--- START ---
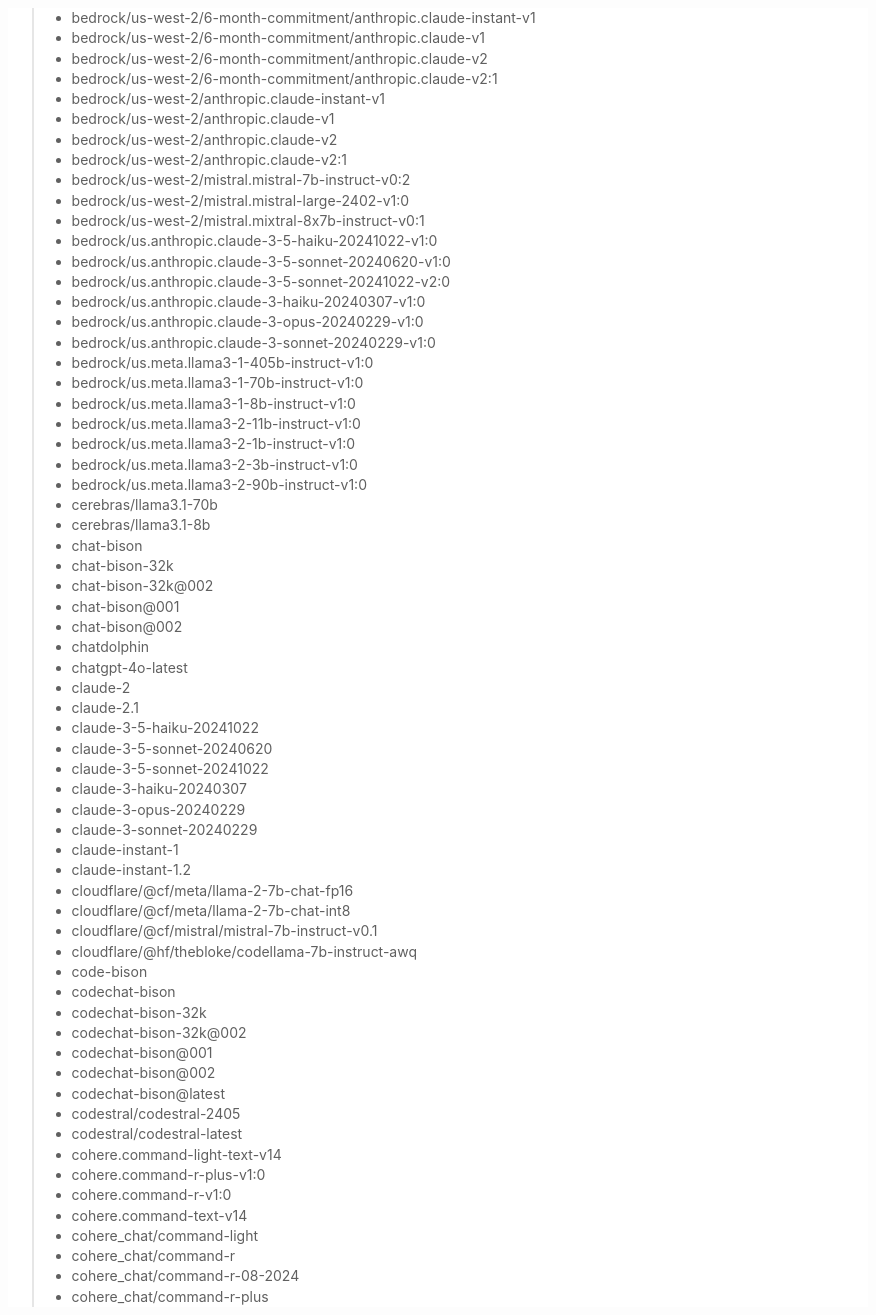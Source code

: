 > - bedrock/us-west-2/6-month-commitment/anthropic.claude-instant-v1  
> - bedrock/us-west-2/6-month-commitment/anthropic.claude-v1  
> - bedrock/us-west-2/6-month-commitment/anthropic.claude-v2  
> - bedrock/us-west-2/6-month-commitment/anthropic.claude-v2:1  
> - bedrock/us-west-2/anthropic.claude-instant-v1  
> - bedrock/us-west-2/anthropic.claude-v1  
> - bedrock/us-west-2/anthropic.claude-v2  
> - bedrock/us-west-2/anthropic.claude-v2:1  
> - bedrock/us-west-2/mistral.mistral-7b-instruct-v0:2  
> - bedrock/us-west-2/mistral.mistral-large-2402-v1:0  
> - bedrock/us-west-2/mistral.mixtral-8x7b-instruct-v0:1  
> - bedrock/us.anthropic.claude-3-5-haiku-20241022-v1:0  
> - bedrock/us.anthropic.claude-3-5-sonnet-20240620-v1:0  
> - bedrock/us.anthropic.claude-3-5-sonnet-20241022-v2:0  
> - bedrock/us.anthropic.claude-3-haiku-20240307-v1:0  
> - bedrock/us.anthropic.claude-3-opus-20240229-v1:0  
> - bedrock/us.anthropic.claude-3-sonnet-20240229-v1:0  
> - bedrock/us.meta.llama3-1-405b-instruct-v1:0  
> - bedrock/us.meta.llama3-1-70b-instruct-v1:0  
> - bedrock/us.meta.llama3-1-8b-instruct-v1:0  
> - bedrock/us.meta.llama3-2-11b-instruct-v1:0  
> - bedrock/us.meta.llama3-2-1b-instruct-v1:0  
> - bedrock/us.meta.llama3-2-3b-instruct-v1:0  
> - bedrock/us.meta.llama3-2-90b-instruct-v1:0  
> - cerebras/llama3.1-70b  
> - cerebras/llama3.1-8b  
> - chat-bison  
> - chat-bison-32k  
> - chat-bison-32k@002  
> - chat-bison@001  
> - chat-bison@002  
> - chatdolphin  
> - chatgpt-4o-latest  
> - claude-2  
> - claude-2.1  
> - claude-3-5-haiku-20241022  
> - claude-3-5-sonnet-20240620  
> - claude-3-5-sonnet-20241022  
> - claude-3-haiku-20240307  
> - claude-3-opus-20240229  
> - claude-3-sonnet-20240229  
> - claude-instant-1  
> - claude-instant-1.2  
> - cloudflare/@cf/meta/llama-2-7b-chat-fp16  
> - cloudflare/@cf/meta/llama-2-7b-chat-int8  
> - cloudflare/@cf/mistral/mistral-7b-instruct-v0.1  
> - cloudflare/@hf/thebloke/codellama-7b-instruct-awq  
> - code-bison  
> - codechat-bison  
> - codechat-bison-32k  
> - codechat-bison-32k@002  
> - codechat-bison@001  
> - codechat-bison@002  
> - codechat-bison@latest  
> - codestral/codestral-2405  
> - codestral/codestral-latest  
> - cohere.command-light-text-v14  
> - cohere.command-r-plus-v1:0  
> - cohere.command-r-v1:0  
> - cohere.command-text-v14  
> - cohere_chat/command-light  
> - cohere_chat/command-r  
> - cohere_chat/command-r-08-2024  
> - cohere_chat/command-r-plus  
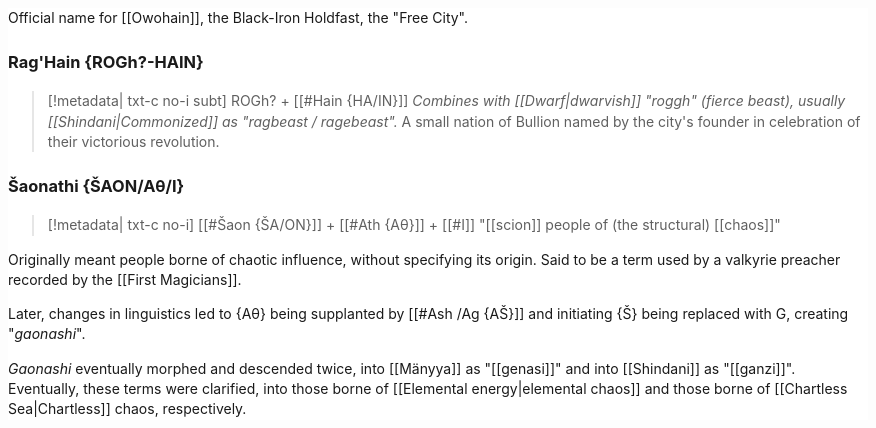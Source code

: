 Official name for [[Owohain]], the Black-Iron Holdfast, the "Free City".
### Rag'Hain {ROGh?-HAIN}
>[!metadata| txt-c no-i subt] ROGh? + [[#Hain {HA/IN}]] 
>*Combines with [[Dwarf|dwarvish]] "roggh" (fierce beast), usually [[Shindani|Commonized]] as "ragbeast / ragebeast".*
 A small nation of Bullion named by the city's founder in celebration of their victorious revolution.

### Šaonathi {ŠAON/Aθ/I}
>[!metadata| txt-c no-i] [[#Šaon {ŠA/ON}]] + [[#Ath {Aθ}]] + [[#I]] 
>"[[scion]] people of (the structural) [[chaos]]"

Originally meant people borne of chaotic influence, without specifying its origin. Said to be a term used by a valkyrie preacher recorded by the [[First Magicians]].

Later, changes in linguistics led to {Aθ} being supplanted by [[#Ash /Ag {AŠ}]] and initiating {Š} being replaced with G, creating "*gaonashi*".

*Gaonashi* eventually morphed and descended twice, into [[Mänyya]] as "[[genasi]]" and into [[Shindani]] as "[[ganzi]]". Eventually, these terms were clarified, into those borne of [[Elemental energy|elemental chaos]] and those borne of [[Chartless Sea|Chartless]] chaos, respectively.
--- END ---
▸ Assignment: Could you write out every line above exactly as it stands, with no images?

▸ Problem solution:
Source code

: > - bedrock/us-west-2/6-month-commitment/anthropic.claude-instant-v1  
> - bedrock/us-west-2/6-month-commitment/anthropic.claude-v1  
> - bedrock/us-west-2/6-month-commitment/anthropic.claude-v2  
> - bedrock/us-west-2/6-month-commitment/anthropic.claude-v2:1  
> - bedrock/us-west-2/anthropic.claude-instant-v1  
> - bedrock/us-west-2/anthropic.claude-v1  
> - bedrock/us-west-2/anthropic.claude-v2  
> - bedrock/us-west-2/anthropic.claude-v2:1  
> - bedrock/us-west-2/mistral.mistral-7b-instruct-v0:2  
> - bedrock/us-west-2/mistral.mistral-large-2402-v1:0  
> - bedrock/us-west-2/mistral.mixtral-8x7b-instruct-v0:1  
> - bedrock/us.anthropic.claude-3-5-haiku-20241022-v1:0  
> - bedrock/us.anthropic.claude-3-5-sonnet-20240620-v1:0  
> - bedrock/us.anthropic.claude-3-5-sonnet-20241022-v2:0  
> - bedrock/us.anthropic.claude-3-haiku-20240307-v1:0  
> - bedrock/us.anthropic.claude-3-opus-20240229-v1:0  
> - bedrock/us.anthropic.claude-3-sonnet-20240229-v1:0  
> - bedrock/us.meta.llama3-1-405b-instruct-v1:0  
> - bedrock/us.meta.llama3-1-70b-instruct-v1:0  
> - bedrock/us.meta.llama3-1-8b-instruct-v1:0  
> - bedrock/us.meta.llama3-2-11b-instruct-v1:0  
> - bedrock/us.meta.llama3-2-1b-instruct-v1:0  
> - bedrock/us.meta.llama3-2-3b-instruct-v1:0  
> - bedrock/us.meta.llama3-2-90b-instruct-v1:0  
> - cerebras/llama3.1-70b  
> - cerebras/llama3.1-8b  
> - chat-bison  
> - chat-bison-32k  
> - chat-bison-32k@002  
> - chat-bison@001  
> - chat-bison@002  
> - chatdolphin  
> - chatgpt-4o-latest  
> - claude-2  
> - claude-2.1  
> - claude-3-5-haiku-20241022  
> - claude-3-5-sonnet-20240620  
> - claude-3-5-sonnet-20241022  
> - claude-3-haiku-20240307  
> - claude-3-opus-20240229  
> - claude-3-sonnet-20240229  
> - claude-instant-1  
> - claude-instant-1.2  
> - cloudflare/@cf/meta/llama-2-7b-chat-fp16  
> - cloudflare/@cf/meta/llama-2-7b-chat-int8  
> - cloudflare/@cf/mistral/mistral-7b-instruct-v0.1  
> - cloudflare/@hf/thebloke/codellama-7b-instruct-awq  
> - code-bison  
> - codechat-bison  
> - codechat-bison-32k  
> - codechat-bison-32k@002  
> - codechat-bison@001  
> - codechat-bison@002  
> - codechat-bison@latest  
> - codestral/codestral-2405  
> - codestral/codestral-latest  
> - cohere.command-light-text-v14  
> - cohere.command-r-plus-v1:0  
> - cohere.command-r-v1:0  
> - cohere.command-text-v14  
> - cohere_chat/command-light  
> - cohere_chat/command-r  
> - cohere_chat/command-r-08-2024  
> - cohere_chat/command-r-plus  
Source code

: Official name for [[Owohain]], the Black-Iron Holdfast, the "Free City".
### Rag'Hain {ROGh?-HAIN}
>[!metadata| txt-c no-i subt] ROGh? + [[#Hain {HA/IN}]] 
>*Combines with [[Dwarf|dwarvish]] "roggh" (fierce beast), usually [[Shindani|Commonized]] as "ragbeast / ragebeast".*
 A small nation of Bullion named by the city's founder in celebration of their victorious revolution.

### Šaonathi {ŠAON/Aθ/I}
>[!metadata| txt-c no-i] [[#Šaon {ŠA/ON}]] + [[#Ath {Aθ}]] + [[#I]] 
>"[[scion]] people of (the structural) [[chaos]]"

Originally meant people borne of chaotic influence, without specifying its origin. Said to be a term used by a valkyrie preacher recorded by the [[First Magicians]].

Later, changes in linguistics led to {Aθ} being supplanted by [[#Ash /Ag {AŠ}]] and initiating {Š} being replaced with G, creating "*gaonashi*".

*Gaonashi* eventually morphed and descended twice, into [[Mänyya]] as "[[genasi]]" and into [[Shindani]] as "[[ganzi]]". Eventually, these terms were clarified, into those borne of [[Elemental energy|elemental chaos]] and those borne of [[Chartless Sea|Chartless]] chaos, respectively.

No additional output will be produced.